The number of businesses falling into administration climbed by close to a third last quarter, highlighting fragility within the national economy.
ASIC’s quarterly insolvency figures for the June 2017 quarter showed a 28 per cent spike in the number of businesses entering external administration – reaching 2,198, compared to 1,717 in the previous quarter.
It comes after insolvency expert Peter Marsden previously told My Business that many business leaders shut up shop prematurely without considering the various restructuring options available to them.
“It’s important for business decision makers to stay up-to-date on insolvencies and at-risk sectors so they can make smarter decisions when it comes to extending trade credit to certain organisations,” said Mary Ibrahim, head of client services at credit insurer and debt collection firm Atradius.

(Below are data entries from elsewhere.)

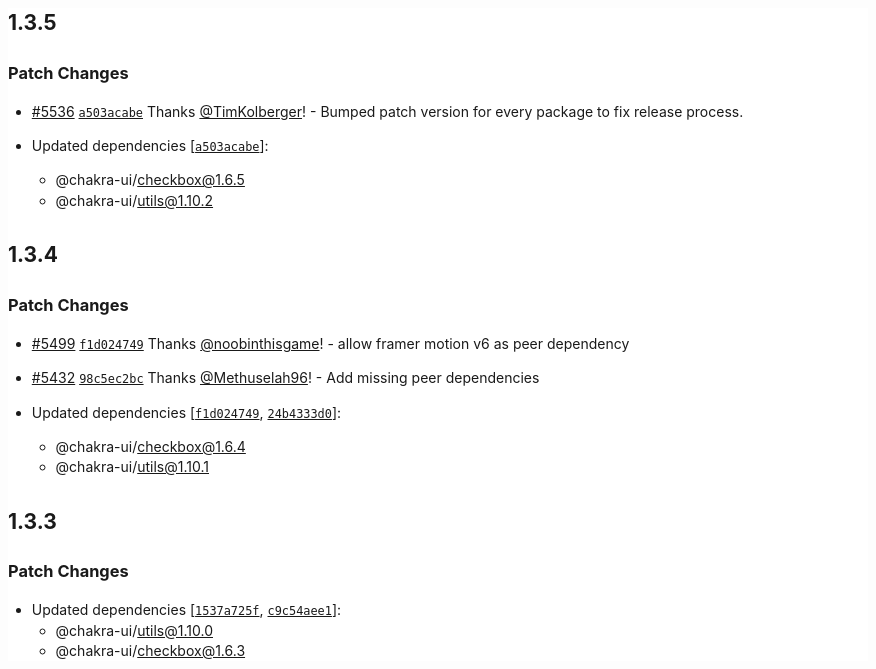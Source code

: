 ## 1.3.5

### Patch Changes

- [#5536](https://github.com/chakra-ui/chakra-ui/pull/5536)
  [`a503acabe`](https://github.com/chakra-ui/chakra-ui/commit/a503acabefcaea86cb7f40a6305830f09d2d6083)
  Thanks [@TimKolberger](https://github.com/TimKolberger)! - Bumped patch
  version for every package to fix release process.

- Updated dependencies
  [[`a503acabe`](https://github.com/chakra-ui/chakra-ui/commit/a503acabefcaea86cb7f40a6305830f09d2d6083)]:
  - @chakra-ui/checkbox@1.6.5
  - @chakra-ui/utils@1.10.2

## 1.3.4

### Patch Changes

- [#5499](https://github.com/chakra-ui/chakra-ui/pull/5499)
  [`f1d024749`](https://github.com/chakra-ui/chakra-ui/commit/f1d02474983dc8277e767dc729abc3cbb02cfe10)
  Thanks [@noobinthisgame](https://github.com/noobinthisgame)! - allow framer
  motion v6 as peer dependency

* [#5432](https://github.com/chakra-ui/chakra-ui/pull/5432)
  [`98c5ec2bc`](https://github.com/chakra-ui/chakra-ui/commit/98c5ec2bc37fc0764446c3e4df816131418c14e1)
  Thanks [@Methuselah96](https://github.com/Methuselah96)! - Add missing peer
  dependencies

* Updated dependencies
  [[`f1d024749`](https://github.com/chakra-ui/chakra-ui/commit/f1d02474983dc8277e767dc729abc3cbb02cfe10),
  [`24b4333d0`](https://github.com/chakra-ui/chakra-ui/commit/24b4333d008d149380785f87f4891e28584ff89b)]:
  - @chakra-ui/checkbox@1.6.4
  - @chakra-ui/utils@1.10.1

## 1.3.3

### Patch Changes

- Updated dependencies
  [[`1537a725f`](https://github.com/chakra-ui/chakra-ui/commit/1537a725fbc7f84979e374f546bda625fc685ac3),
  [`c9c54aee1`](https://github.com/chakra-ui/chakra-ui/commit/c9c54aee1e45c2ca96f7c032400ffeb06c57e341)]:
  - @chakra-ui/utils@1.10.0
  - @chakra-ui/checkbox@1.6.3
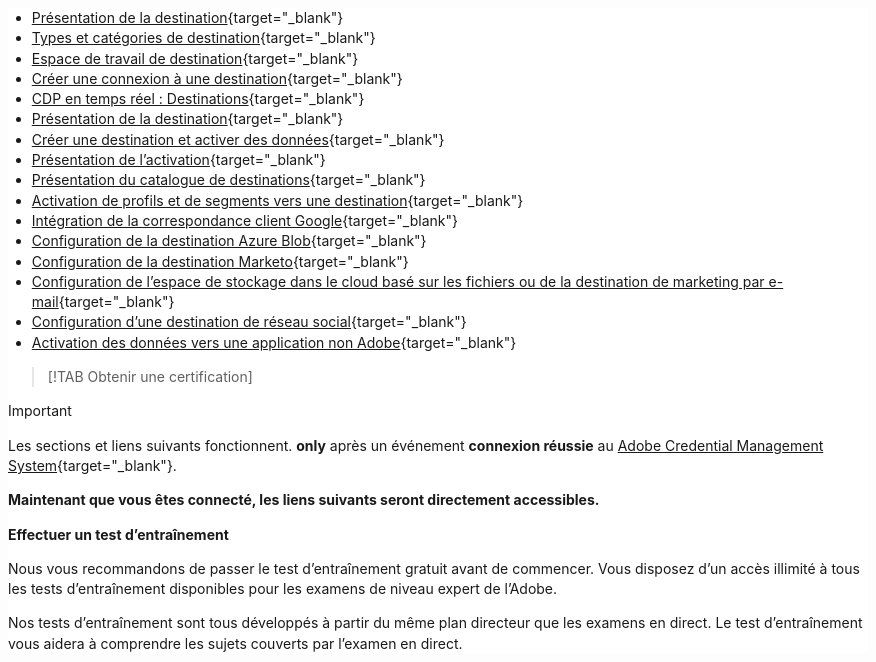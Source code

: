 * [Présentation de la destination](https://experienceleague.adobe.com/docs/experience-platform/destinations/home.html?lang=fr){target="_blank"}
* [Types et catégories de destination](https://experienceleague.adobe.com/docs/experience-platform/destinations/destination-types.html?lang=en){target="_blank"}
* [Espace de travail de destination](https://experienceleague.adobe.com/docs/experience-platform/destinations/ui/destinations-workspace.html?lang=en){target="_blank"}
* [Créer une connexion à une destination](https://experienceleague.adobe.com/docs/experience-platform/destinations/ui/connect-destination.html?lang=fr){target="_blank"}
* [CDP en temps réel : Destinations](https://solutionpartners.adobe.com/training/courses/course1358382.html){target="_blank"}
* [Présentation de la destination](https://experienceleague.adobe.com/docs/platform-learn/tutorials/destinations/understanding-destinations.html){target="_blank"}
* [Créer une destination et activer des données](https://experienceleague.adobe.com/docs/platform-learn/tutorials/destinations/create-destinations-and-activate-data.html){target="_blank"}
* [Présentation de l’activation](https://experienceleague.adobe.com/docs/experience-platform/destinations/ui/activate/activation-overview.html?lang=en){target="_blank"}
* [Présentation du catalogue de destinations](https://experienceleague.adobe.com/docs/experience-platform/destinations/catalog/overview.html?lang=en){target="_blank"}
* [Activation de profils et de segments vers une destination](https://experienceleague.adobe.com/docs/platform-learn/tutorials/destinations/activate-profiles-and-segments-to-a-destination.html){target="_blank"}
* [Intégration de la correspondance client Google](https://experienceleague.adobe.com/docs/platform-learn/tutorials/destinations/integrate-with-google-customer-match.html){target="_blank"}
* [Configuration de la destination Azure Blob](https://experienceleague.adobe.com/docs/platform-learn/tutorials/destinations/configure-the-azure-blob-destination.html){target="_blank"}
* [Configuration de la destination Marketo](https://experienceleague.adobe.com/docs/platform-learn/tutorials/destinations/configure-the-marketo-destination.html){target="_blank"}
* [Configuration de l’espace de stockage dans le cloud basé sur les fichiers ou de la destination de marketing par e-mail](https://experienceleague.adobe.com/docs/platform-learn/tutorials/destinations/configuring-file-based-cloud-storage-or-email-marketing-destinations.html){target="_blank"}
* [Configuration d’une destination de réseau social](https://experienceleague.adobe.com/docs/platform-learn/tutorials/destinations/configure-a-social-destination.html){target="_blank"}
* [Activation des données vers une application non Adobe](https://experienceleague.adobe.com/docs/platform-learn/tutorials/destinations/activate-data-to-non-adobe-applications.html?lang=fr){target="_blank"}

>[!TAB Obtenir une certification]

>[!IMPORTANT]
>
>Les sections et liens suivants fonctionnent. **only**  après un événement **connexion réussie** au [Adobe Credential Management System](http://www.certmetrics.com/adobe){target="_blank"}.

**Maintenant que vous êtes connecté, les liens suivants seront directement accessibles.**

**Effectuer un test d’entraînement**

Nous vous recommandons de passer le test d’entraînement gratuit avant de commencer. Vous disposez d’un accès illimité à tous les tests d’entraînement disponibles pour les examens de niveau expert de l’Adobe.

Nos tests d’entraînement sont tous développés à partir du même plan directeur que les examens en direct. Le test d’entraînement vous aidera à comprendre les sujets couverts par l’examen en direct.
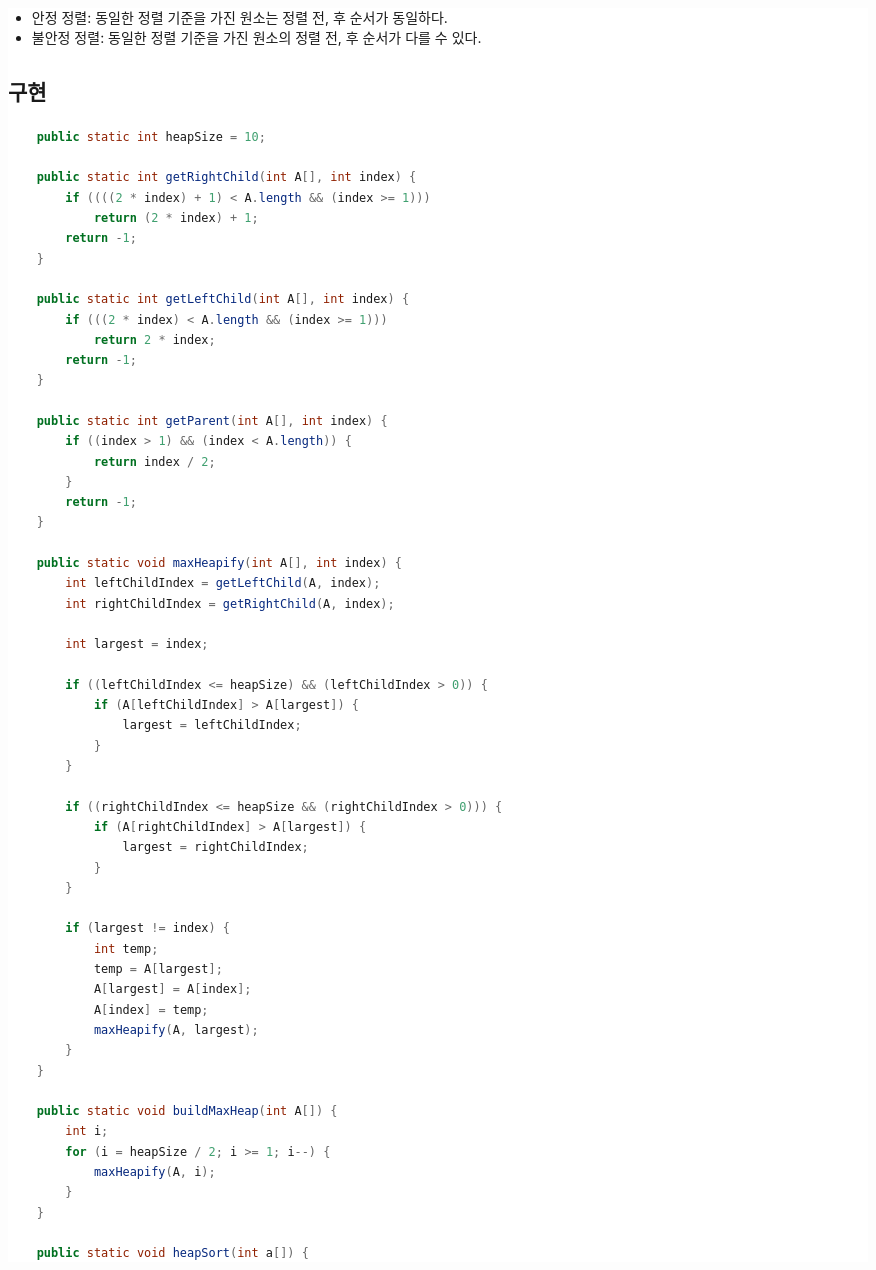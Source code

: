   - 안정 정렬: 동일한 정렬 기준을 가진 원소는 정렬 전, 후 순서가 동일하다.
  - 불안정 정렬: 동일한 정렬 기준을 가진 원소의 정렬 전, 후 순서가 다를 수 있다.



## 구현

```java
    public static int heapSize = 10;

    public static int getRightChild(int A[], int index) {
        if ((((2 * index) + 1) < A.length && (index >= 1)))
            return (2 * index) + 1;
        return -1;
    }

    public static int getLeftChild(int A[], int index) {
        if (((2 * index) < A.length && (index >= 1)))
            return 2 * index;
        return -1;
    }

    public static int getParent(int A[], int index) {
        if ((index > 1) && (index < A.length)) {
            return index / 2;
        }
        return -1;
    }

    public static void maxHeapify(int A[], int index) {
        int leftChildIndex = getLeftChild(A, index);
        int rightChildIndex = getRightChild(A, index);

        int largest = index;

        if ((leftChildIndex <= heapSize) && (leftChildIndex > 0)) {
            if (A[leftChildIndex] > A[largest]) {
                largest = leftChildIndex;
            }
        }

        if ((rightChildIndex <= heapSize && (rightChildIndex > 0))) {
            if (A[rightChildIndex] > A[largest]) {
                largest = rightChildIndex;
            }
        }

        if (largest != index) {
            int temp;
            temp = A[largest];
            A[largest] = A[index];
            A[index] = temp;
            maxHeapify(A, largest);
        }
    }

    public static void buildMaxHeap(int A[]) {
        int i;
        for (i = heapSize / 2; i >= 1; i--) {
            maxHeapify(A, i);
        }
    }

    public static void heapSort(int a[]) {
```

“This is a key part of due diligence. Companies can also protect their interests by taking out trade credit insurance, which is an affordable and reliable way to protect the organisation in the event a customer fails to pay.”
The construction industry appears to be in for a rocky ride in the short term, taking the undesirable title of industry with the highest number of insolvencies in Australia at 403. This is despite a massive property construction boom on the east coast which is only now reaching its peak.
According to Atradius, construction made up half of all credit insurance claims paid out last year.
Coming in second for insolvencies is the accommodation and food sector at 227 in the quarter, although this is well down on the 316 recorded in the same period last year.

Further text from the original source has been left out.